▸ **INSTRUCTIONS TO FOLLOW**: Within the listing below, how many lines contain the word "README"? Answer with the number only.

▸ **DATA PROVIDED**:
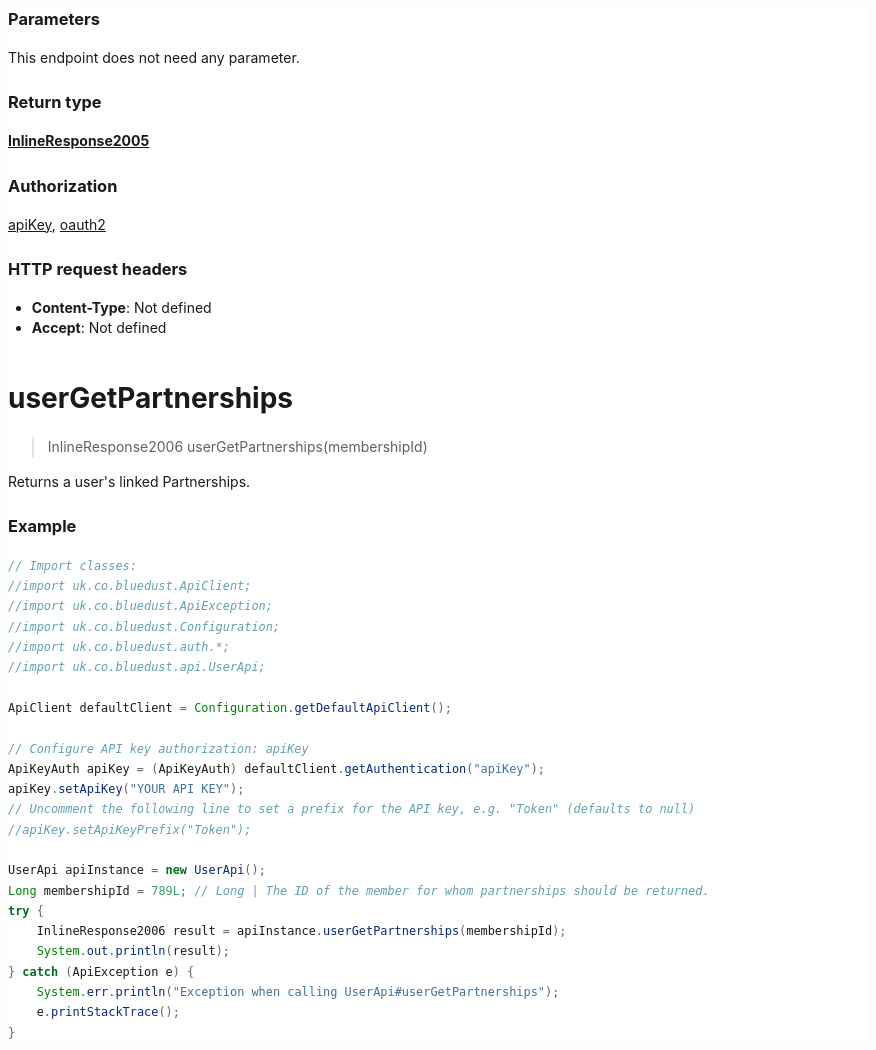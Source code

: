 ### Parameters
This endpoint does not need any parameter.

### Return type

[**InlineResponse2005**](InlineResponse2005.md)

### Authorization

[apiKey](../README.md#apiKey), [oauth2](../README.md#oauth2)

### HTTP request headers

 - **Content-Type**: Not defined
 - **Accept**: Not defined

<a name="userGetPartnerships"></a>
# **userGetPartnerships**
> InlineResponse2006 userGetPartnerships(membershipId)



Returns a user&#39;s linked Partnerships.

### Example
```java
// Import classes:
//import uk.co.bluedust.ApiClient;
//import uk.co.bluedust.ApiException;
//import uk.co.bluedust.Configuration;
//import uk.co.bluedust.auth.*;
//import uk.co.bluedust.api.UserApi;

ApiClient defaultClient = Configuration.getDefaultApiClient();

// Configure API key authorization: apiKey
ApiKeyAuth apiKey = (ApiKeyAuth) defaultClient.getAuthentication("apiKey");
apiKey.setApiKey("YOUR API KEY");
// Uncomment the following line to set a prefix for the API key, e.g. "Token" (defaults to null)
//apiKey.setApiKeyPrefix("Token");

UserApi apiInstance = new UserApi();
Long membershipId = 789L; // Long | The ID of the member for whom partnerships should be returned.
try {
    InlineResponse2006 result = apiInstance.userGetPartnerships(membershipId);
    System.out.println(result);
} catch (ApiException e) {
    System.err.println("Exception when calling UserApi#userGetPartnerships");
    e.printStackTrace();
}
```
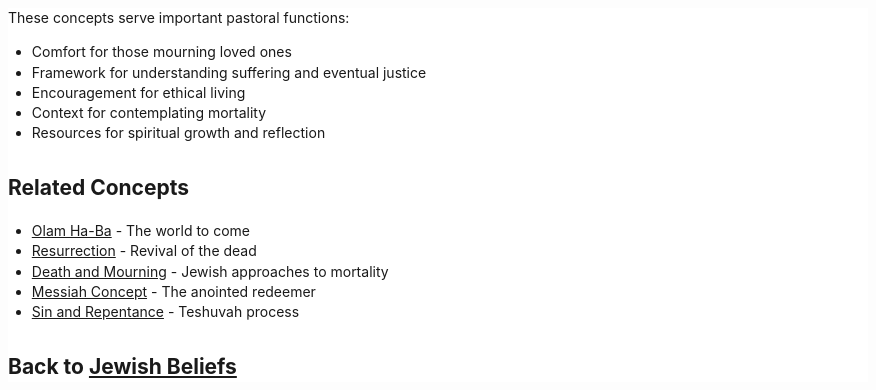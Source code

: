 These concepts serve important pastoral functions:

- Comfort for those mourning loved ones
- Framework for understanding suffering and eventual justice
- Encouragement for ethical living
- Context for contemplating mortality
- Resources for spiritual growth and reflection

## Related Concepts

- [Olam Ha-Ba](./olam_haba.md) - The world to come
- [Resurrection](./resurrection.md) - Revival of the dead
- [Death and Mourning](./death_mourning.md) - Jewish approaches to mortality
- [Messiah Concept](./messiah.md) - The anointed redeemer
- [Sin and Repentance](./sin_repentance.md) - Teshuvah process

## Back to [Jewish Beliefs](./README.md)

▸ **RESULT FOR THIS EXERCISE**: 2